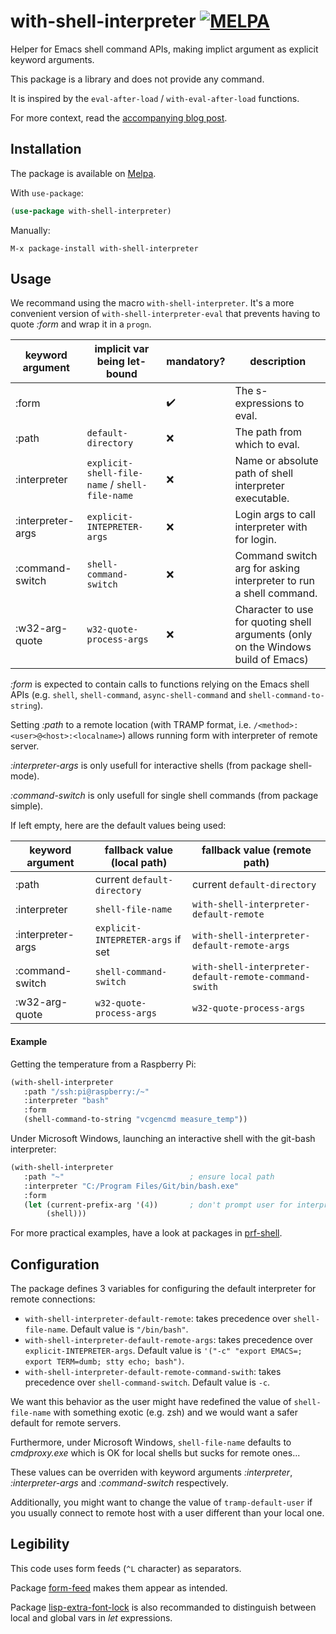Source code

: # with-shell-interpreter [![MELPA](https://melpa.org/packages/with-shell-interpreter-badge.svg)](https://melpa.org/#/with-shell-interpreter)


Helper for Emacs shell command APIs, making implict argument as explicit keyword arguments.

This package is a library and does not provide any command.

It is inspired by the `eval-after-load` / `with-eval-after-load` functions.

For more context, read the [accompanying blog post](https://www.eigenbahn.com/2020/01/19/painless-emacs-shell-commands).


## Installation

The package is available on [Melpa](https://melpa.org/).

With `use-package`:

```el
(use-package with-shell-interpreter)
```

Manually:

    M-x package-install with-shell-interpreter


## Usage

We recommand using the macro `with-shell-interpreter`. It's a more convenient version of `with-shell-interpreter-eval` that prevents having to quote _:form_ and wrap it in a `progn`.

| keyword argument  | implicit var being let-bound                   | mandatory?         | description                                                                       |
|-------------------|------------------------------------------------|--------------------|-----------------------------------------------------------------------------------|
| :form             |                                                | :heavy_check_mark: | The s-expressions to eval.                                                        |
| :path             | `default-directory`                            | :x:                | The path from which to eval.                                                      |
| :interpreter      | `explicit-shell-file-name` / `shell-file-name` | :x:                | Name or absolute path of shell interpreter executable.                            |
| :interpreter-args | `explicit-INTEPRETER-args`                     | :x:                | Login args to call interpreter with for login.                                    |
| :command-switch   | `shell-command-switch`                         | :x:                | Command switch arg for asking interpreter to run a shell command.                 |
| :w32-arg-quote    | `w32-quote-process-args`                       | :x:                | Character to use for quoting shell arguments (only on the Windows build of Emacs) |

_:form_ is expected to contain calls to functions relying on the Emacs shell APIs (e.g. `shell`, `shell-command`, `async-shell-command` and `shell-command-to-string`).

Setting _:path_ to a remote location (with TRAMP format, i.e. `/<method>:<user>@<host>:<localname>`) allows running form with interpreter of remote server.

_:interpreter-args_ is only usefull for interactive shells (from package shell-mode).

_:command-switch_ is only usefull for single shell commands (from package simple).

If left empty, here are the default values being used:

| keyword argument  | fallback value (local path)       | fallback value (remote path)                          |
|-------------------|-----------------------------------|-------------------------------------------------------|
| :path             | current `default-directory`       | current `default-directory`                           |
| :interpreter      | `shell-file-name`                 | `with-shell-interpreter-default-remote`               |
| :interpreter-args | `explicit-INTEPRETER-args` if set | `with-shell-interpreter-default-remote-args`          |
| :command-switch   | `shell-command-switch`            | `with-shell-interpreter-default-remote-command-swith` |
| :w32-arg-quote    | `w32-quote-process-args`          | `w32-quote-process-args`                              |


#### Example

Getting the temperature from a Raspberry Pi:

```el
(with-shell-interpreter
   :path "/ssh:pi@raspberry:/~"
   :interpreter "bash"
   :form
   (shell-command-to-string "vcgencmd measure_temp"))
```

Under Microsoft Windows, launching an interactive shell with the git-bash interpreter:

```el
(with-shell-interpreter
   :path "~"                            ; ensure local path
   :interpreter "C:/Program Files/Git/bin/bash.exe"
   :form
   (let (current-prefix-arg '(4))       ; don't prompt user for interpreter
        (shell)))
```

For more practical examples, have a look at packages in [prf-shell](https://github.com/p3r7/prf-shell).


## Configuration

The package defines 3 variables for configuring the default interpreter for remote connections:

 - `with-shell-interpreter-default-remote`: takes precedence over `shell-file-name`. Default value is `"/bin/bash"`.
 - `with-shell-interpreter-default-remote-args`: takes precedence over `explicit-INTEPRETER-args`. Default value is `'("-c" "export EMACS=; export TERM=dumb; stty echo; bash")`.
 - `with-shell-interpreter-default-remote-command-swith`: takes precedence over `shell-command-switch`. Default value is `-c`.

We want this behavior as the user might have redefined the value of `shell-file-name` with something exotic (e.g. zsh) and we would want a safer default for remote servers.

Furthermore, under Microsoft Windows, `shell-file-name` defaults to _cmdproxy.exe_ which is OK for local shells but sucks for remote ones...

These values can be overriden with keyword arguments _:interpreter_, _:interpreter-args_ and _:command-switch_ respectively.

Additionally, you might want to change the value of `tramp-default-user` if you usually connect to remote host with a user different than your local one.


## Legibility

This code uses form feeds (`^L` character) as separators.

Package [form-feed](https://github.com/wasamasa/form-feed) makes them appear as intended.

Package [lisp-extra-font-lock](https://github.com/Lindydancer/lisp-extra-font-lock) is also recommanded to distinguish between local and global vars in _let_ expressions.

### ABOUT THIS TASK
Every line that contains "only" should be copied out of the data.

### OUTPUT OF THE EXERCISE
| :w32-arg-quote    | `w32-quote-process-args`                       | :x:                | Character to use for quoting shell arguments (only on the Windows build of Emacs) |
_:interpreter-args_ is only usefull for interactive shells (from package shell-mode).
_:command-switch_ is only usefull for single shell commands (from package simple).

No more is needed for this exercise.